On March 23rd 2018, the European Securities and Markets Authority (“ESMA”) updated a number of its Q&A regarding the Markets in Financial Instruments Directive (recast) – Directive 2014/65/EU (“MiFID II”) and Markets in Financial Instruments Regulation – Regulation 600/2014 (“MiFIR”), specifically:
- Q&A on investor protection and intermediaries topics;
- Q&A on transparency topics;
- Q&A on commodity derivatives topics; and
- Q&A on markets structures topics.
We will focus here on just a few of the updates to the Q&A on investor protection and intermediaries topics (hereafter, the “Q&A”).
With respect to inducements, ESMA has confirmed how investment firms providing the investment service of portfolio management should treat inducements received after January 3rd 2018 with regards to financial instruments in which the firm has invested on behalf of the client before that date. In short, ESMA has confirmed that only ongoing inducements accrued until January 2nd 2018 can be received (subject to compliance with the requirements of Directive 2004/39/EC on markets in financial instruments (“MiFID I”).
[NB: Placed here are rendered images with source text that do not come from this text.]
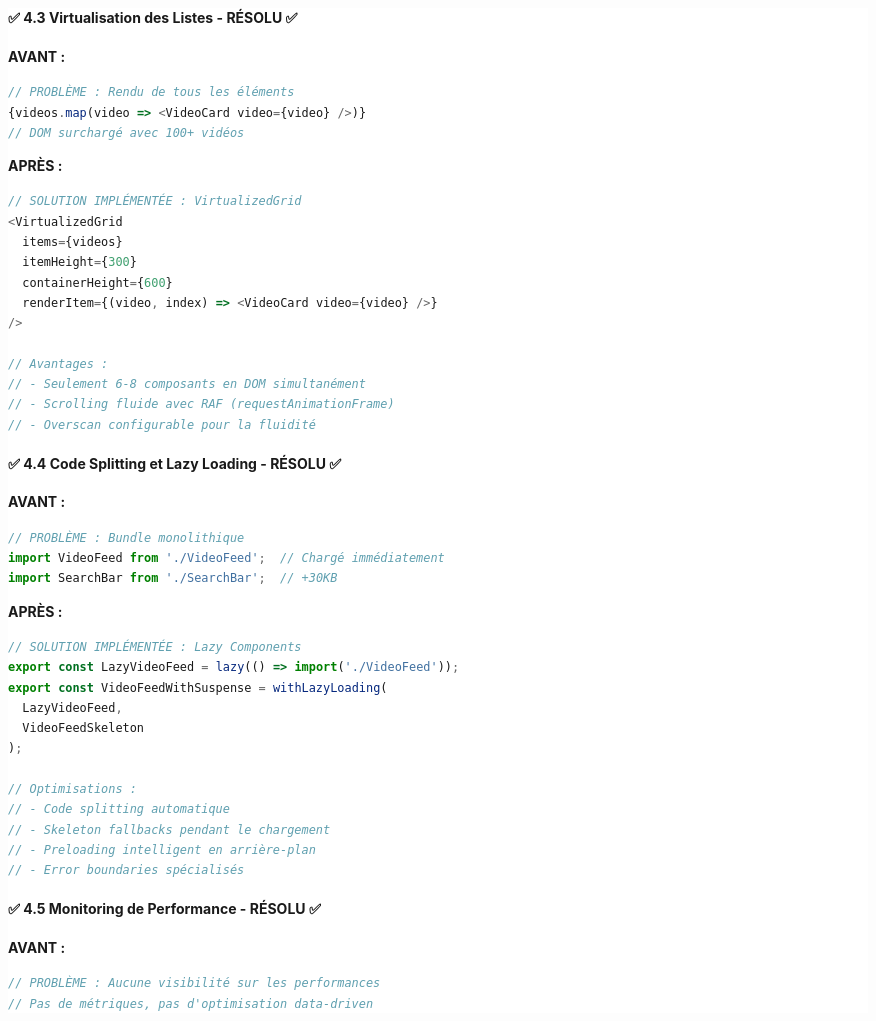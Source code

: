 #### ✅ **4.3 Virtualisation des Listes** - **RÉSOLU** ✅

**AVANT :**
```typescript
// PROBLÈME : Rendu de tous les éléments
{videos.map(video => <VideoCard video={video} />)}
// DOM surchargé avec 100+ vidéos
```

**APRÈS :**
```typescript
// SOLUTION IMPLÉMENTÉE : VirtualizedGrid
<VirtualizedGrid
  items={videos}
  itemHeight={300}
  containerHeight={600}
  renderItem={(video, index) => <VideoCard video={video} />}
/>

// Avantages :
// - Seulement 6-8 composants en DOM simultanément  
// - Scrolling fluide avec RAF (requestAnimationFrame)
// - Overscan configurable pour la fluidité
```

#### ✅ **4.4 Code Splitting et Lazy Loading** - **RÉSOLU** ✅

**AVANT :**
```typescript
// PROBLÈME : Bundle monolithique
import VideoFeed from './VideoFeed';  // Chargé immédiatement
import SearchBar from './SearchBar';  // +30KB
```

**APRÈS :**
```typescript
// SOLUTION IMPLÉMENTÉE : Lazy Components
export const LazyVideoFeed = lazy(() => import('./VideoFeed'));
export const VideoFeedWithSuspense = withLazyLoading(
  LazyVideoFeed, 
  VideoFeedSkeleton
);

// Optimisations :
// - Code splitting automatique
// - Skeleton fallbacks pendant le chargement
// - Preloading intelligent en arrière-plan
// - Error boundaries spécialisés
```

#### ✅ **4.5 Monitoring de Performance** - **RÉSOLU** ✅

**AVANT :**
```typescript
// PROBLÈME : Aucune visibilité sur les performances
// Pas de métriques, pas d'optimisation data-driven
```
On the topic of research related inducements, ESMA has provided some clarification (i) on whether macro-economic analysis can be considered research that can be paid for from a research payment account and client research charges under Article 13(1)(b) of the Commission Delegated Directive (EU) 2017/593 supplementing MiFID II (the “MiFID II Delegated Directive”) and (ii) on how research related to fixed income, currencies or commodities should be treated for the purposes of the MiFID II inducements restriction for firms providing portfolio management or independent investment advice.
With respect to additional reporting obligations for portfolio management described in Article 62(1) of the Commission Delegated Regulation (EU) 2017/565 of 25 April 2016 supplementing Directive 2014/65/EU (the “MiFID II Delegated Regulation”), ESMA has confirmed that the investment firm is not required to report to the client each time the overall value of the portfolio exceeds a threshold if no new threshold is exceeded. With respect to the additional reporting obligations in Article 62(2) of the MiFID II Delegated Regulation on particular investment firms (i.e. those that hold a retail client account that includes positions in leveraged financial instruments or contingent liability transactions) to inform the client where the initial value of each instrument depreciates/multiplies, the meaning of the phrase “hold a retail client account” has been clarified. ESMA confirms it could be understood as providing the ancillary service of safekeeping and administration of financial instruments for the account of retail clients or holding an account intended for registering clients transactions on financial instruments (in the context of an investment service rendered to a retail client).
Finally, ESMA has clarified the interpretation of the term “ongoing relationship” within the MiFID II Directive and the MiFID II Delegated Regulation, noting that it should be understood to have its ordinary meaning, should be interpreted consistently across the legislation and should apply to client relationships that are continuing or have been so during the preceding year.